We would like to inform you that, under the applicable data protection laws, you have the right to obtain information about all personal data processed about you, to request the correction of incorrect personal data and the completion of incomplete personal data, and to request the erasure or restriction of the processing of your personal data under the legal requirements (Articles 15 to 18 GDPR). You also have the right (Article 21 GDPR) to object at any time to certain types of processing on grounds relating to your particular situation. In addition, where the legal requirements are met, you have the right (Article 20 GDPR) to receive your personal data in a structured, commonly used, and machine-readable format, and to have that data transmitted to another controller where technically feasible.

You have the right to lodge a complaint with a supervisory authority.

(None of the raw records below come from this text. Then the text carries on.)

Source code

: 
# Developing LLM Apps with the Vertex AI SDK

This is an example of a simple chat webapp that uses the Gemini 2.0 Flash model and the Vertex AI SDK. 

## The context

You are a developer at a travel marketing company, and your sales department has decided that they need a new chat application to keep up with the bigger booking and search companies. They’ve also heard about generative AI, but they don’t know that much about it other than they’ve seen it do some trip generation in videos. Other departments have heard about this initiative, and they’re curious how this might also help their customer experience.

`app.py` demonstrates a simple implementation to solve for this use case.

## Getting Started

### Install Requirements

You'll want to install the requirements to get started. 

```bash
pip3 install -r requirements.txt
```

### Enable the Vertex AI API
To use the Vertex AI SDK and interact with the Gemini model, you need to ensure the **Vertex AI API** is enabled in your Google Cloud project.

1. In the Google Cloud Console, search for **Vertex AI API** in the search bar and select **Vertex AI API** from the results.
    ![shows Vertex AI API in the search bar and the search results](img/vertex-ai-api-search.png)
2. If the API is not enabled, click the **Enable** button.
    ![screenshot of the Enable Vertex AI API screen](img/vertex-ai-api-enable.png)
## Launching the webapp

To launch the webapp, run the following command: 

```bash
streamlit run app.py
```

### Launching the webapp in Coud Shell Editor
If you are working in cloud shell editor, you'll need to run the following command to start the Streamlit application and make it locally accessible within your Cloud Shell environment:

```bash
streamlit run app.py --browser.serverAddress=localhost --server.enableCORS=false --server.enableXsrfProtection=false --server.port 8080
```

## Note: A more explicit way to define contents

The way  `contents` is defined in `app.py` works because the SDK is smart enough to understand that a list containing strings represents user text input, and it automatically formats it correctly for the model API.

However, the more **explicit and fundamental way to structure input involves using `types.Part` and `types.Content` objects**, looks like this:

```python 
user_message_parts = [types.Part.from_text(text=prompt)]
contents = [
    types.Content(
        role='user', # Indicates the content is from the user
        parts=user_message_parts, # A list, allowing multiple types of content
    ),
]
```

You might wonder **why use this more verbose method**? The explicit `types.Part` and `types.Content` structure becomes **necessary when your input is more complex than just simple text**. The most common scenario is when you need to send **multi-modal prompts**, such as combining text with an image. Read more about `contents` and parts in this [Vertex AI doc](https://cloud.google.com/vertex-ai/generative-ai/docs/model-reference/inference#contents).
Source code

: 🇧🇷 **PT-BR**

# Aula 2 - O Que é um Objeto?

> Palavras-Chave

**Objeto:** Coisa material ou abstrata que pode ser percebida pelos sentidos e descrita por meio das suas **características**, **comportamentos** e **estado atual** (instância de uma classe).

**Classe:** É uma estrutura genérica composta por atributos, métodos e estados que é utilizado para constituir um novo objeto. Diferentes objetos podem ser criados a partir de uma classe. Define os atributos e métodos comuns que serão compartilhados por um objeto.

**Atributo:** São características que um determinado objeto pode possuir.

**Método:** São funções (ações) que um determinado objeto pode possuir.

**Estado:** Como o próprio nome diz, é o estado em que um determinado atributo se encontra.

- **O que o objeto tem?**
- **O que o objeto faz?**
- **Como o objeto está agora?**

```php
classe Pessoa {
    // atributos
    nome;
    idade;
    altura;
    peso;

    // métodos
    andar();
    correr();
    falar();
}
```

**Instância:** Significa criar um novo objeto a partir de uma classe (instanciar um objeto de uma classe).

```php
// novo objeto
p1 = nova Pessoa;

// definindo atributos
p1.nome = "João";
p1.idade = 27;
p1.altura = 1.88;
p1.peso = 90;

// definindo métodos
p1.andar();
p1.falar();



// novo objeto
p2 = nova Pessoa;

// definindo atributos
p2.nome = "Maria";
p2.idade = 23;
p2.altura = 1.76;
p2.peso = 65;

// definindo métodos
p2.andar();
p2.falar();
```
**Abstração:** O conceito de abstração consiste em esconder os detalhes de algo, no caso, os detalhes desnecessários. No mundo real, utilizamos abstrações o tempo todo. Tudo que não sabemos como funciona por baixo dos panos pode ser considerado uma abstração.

The data protection supervisory authority generally responsible for us is:

Bayerisches Landesamt für Datenschutzaufsicht (Bavarian State Office for Data Protection Supervision).

Street address

Promenade 18

91522 Ansbach

Germany

Postal address

P.O. Box 1349

91504 Ansbach

Germany

Accessibility

Phone: +49 (0) 981 180093-0

Fax: +49 (0) 981 180093-800

Email: This email address is being protected from spambots. You need JavaScript enabled to view it.

The controller within the meaning of the GDPR is:

Naturland Zeichen GmbH

Kleinhaderner Weg 6

DE-82166 Gräfelfing

Phone: +49 (0)89 898082-700

This email address is being protected from spambots. You need JavaScript enabled to view it.

If you have any questions regarding data protection, please do not hesitate to contact our Data Protection Officer:

This email address is being protected from spambots. You need JavaScript enabled to view it.

We will process your enquiry without delay and inform you of any measures we have taken in response.

We reserve the right to amend this privacy policy at any time. New versions will be published here.